◆ Task requirements ◆
Where the records below have a line with "score", that line is to be copied.

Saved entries

————————

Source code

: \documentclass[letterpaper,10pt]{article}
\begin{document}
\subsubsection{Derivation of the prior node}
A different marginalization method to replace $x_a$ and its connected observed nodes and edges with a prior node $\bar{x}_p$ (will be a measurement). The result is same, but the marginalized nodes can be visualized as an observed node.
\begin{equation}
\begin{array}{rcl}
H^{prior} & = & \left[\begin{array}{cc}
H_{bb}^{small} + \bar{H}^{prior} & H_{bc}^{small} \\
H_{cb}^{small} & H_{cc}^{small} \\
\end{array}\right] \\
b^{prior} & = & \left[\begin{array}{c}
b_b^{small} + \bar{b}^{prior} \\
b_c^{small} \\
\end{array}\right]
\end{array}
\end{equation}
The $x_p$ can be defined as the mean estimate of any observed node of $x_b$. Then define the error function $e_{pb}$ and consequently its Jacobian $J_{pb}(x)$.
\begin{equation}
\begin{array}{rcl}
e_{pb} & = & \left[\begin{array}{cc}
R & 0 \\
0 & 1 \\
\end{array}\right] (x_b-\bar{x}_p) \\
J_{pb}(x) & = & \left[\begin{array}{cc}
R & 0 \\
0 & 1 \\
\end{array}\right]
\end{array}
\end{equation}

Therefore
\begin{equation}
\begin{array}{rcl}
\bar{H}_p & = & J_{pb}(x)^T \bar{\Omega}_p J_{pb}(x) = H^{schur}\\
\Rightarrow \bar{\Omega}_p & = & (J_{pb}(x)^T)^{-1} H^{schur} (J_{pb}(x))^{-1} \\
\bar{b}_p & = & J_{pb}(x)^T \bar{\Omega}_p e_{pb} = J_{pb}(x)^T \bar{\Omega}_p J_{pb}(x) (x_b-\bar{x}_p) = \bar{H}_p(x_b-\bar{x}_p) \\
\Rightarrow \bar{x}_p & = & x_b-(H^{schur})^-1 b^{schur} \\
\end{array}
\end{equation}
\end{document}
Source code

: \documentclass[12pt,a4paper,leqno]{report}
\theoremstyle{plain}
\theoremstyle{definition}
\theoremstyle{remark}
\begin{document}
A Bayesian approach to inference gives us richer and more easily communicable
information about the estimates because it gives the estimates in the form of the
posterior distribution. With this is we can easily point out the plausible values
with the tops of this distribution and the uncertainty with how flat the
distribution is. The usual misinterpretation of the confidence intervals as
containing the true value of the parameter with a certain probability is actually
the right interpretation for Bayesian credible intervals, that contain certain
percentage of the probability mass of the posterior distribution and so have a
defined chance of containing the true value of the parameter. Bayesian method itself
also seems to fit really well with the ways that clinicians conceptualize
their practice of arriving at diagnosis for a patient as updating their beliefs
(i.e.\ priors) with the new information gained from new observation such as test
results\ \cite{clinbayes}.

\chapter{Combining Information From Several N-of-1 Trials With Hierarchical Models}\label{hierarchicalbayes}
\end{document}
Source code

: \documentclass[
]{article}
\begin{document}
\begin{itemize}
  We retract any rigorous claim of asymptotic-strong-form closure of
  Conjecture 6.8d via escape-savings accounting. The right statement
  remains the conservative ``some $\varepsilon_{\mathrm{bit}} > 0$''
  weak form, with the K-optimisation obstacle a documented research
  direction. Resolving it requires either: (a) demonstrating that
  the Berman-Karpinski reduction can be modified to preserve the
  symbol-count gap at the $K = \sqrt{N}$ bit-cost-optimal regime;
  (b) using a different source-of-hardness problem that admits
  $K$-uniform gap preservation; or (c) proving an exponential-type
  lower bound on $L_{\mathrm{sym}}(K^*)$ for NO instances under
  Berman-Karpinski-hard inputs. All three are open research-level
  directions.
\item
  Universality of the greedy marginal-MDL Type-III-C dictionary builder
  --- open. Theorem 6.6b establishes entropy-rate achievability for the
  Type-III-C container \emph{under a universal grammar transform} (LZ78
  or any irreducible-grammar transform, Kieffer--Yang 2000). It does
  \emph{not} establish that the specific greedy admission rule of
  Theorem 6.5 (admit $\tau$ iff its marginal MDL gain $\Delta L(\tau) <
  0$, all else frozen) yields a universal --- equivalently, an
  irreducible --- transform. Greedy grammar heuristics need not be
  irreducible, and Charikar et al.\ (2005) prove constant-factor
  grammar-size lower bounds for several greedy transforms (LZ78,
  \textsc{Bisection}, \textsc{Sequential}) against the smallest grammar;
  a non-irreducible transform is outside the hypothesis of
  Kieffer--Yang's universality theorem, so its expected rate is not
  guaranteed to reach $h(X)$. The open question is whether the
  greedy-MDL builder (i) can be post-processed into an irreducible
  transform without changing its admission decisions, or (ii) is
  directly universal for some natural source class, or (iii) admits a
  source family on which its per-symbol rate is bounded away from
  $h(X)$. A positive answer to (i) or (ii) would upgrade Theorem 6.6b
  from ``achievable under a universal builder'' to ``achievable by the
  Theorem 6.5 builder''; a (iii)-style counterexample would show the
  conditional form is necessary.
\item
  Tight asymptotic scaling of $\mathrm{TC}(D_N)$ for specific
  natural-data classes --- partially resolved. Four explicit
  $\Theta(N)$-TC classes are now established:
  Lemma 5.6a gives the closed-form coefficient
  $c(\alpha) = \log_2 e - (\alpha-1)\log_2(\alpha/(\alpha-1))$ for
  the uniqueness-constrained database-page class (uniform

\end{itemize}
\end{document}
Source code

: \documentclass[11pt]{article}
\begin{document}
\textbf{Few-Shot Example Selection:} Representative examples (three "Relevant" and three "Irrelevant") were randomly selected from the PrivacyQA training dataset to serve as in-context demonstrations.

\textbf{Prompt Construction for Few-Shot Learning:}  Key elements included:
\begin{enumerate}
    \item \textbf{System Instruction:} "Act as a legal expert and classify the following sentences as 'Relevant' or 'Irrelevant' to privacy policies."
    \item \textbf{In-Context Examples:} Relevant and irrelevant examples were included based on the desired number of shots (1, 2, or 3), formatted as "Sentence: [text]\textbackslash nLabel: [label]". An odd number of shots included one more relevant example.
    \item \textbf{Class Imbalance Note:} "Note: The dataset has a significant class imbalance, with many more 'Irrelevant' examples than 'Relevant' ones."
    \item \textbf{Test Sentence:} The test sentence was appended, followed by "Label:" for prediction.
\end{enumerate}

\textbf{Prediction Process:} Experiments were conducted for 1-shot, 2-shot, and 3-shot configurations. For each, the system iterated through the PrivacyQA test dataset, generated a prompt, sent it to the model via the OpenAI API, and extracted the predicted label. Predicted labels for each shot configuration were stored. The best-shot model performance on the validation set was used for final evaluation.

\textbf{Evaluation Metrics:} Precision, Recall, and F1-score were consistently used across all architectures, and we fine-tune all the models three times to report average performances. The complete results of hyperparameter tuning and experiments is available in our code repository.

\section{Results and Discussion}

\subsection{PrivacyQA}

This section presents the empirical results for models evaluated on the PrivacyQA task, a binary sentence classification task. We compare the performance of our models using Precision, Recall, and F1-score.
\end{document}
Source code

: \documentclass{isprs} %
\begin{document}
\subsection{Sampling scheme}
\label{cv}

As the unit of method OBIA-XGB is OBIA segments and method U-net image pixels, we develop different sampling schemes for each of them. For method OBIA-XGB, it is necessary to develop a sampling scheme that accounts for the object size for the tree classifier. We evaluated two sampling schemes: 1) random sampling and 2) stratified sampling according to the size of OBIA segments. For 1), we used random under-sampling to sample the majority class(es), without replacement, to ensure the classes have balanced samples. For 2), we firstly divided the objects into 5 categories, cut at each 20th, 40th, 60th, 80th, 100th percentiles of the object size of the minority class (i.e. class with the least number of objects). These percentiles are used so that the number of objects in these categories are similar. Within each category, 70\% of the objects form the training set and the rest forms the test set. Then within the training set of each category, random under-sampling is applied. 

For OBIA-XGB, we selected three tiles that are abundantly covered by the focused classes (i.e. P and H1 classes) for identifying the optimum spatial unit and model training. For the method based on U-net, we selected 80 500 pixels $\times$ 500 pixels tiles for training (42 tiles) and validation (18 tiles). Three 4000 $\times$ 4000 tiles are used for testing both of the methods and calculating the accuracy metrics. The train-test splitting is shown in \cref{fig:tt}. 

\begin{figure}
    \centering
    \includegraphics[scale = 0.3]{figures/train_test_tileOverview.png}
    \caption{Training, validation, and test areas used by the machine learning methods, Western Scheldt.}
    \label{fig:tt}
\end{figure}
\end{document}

————————

◆ Problem solution ◆
\textbf{Evaluation Metrics:} Precision, Recall, and F1-score were consistently used across all architectures, and we fine-tune all the models three times to report average performances. The complete results of hyperparameter tuning and experiments is available in our code repository.
This section presents the empirical results for models evaluated on the PrivacyQA task, a binary sentence classification task. We compare the performance of our models using Precision, Recall, and F1-score.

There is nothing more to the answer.